> **DESCRIPTION OF THE TASK**:
Please give only the number of lines in the listing below that contain "conversion".
=-=-=
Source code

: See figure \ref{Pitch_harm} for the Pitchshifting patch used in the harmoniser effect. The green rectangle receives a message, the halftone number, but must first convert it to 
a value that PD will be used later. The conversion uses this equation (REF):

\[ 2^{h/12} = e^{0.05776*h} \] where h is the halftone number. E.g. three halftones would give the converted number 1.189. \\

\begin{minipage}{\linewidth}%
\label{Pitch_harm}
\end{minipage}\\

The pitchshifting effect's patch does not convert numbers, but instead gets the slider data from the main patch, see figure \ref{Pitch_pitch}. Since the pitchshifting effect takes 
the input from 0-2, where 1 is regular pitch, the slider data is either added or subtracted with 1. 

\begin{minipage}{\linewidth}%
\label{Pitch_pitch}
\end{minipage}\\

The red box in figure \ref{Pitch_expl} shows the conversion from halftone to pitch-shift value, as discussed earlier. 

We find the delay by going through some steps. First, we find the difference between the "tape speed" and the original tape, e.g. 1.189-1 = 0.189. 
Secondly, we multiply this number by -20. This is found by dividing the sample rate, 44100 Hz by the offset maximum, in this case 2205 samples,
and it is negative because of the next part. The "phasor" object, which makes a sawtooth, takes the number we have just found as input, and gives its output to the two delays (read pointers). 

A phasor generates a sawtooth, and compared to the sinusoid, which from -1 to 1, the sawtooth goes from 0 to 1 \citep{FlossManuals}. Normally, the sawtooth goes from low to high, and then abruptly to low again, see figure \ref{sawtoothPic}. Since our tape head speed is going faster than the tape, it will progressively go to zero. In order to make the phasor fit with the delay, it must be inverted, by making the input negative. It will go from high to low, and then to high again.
=-=-=
> **ANSWER SECTION**:
2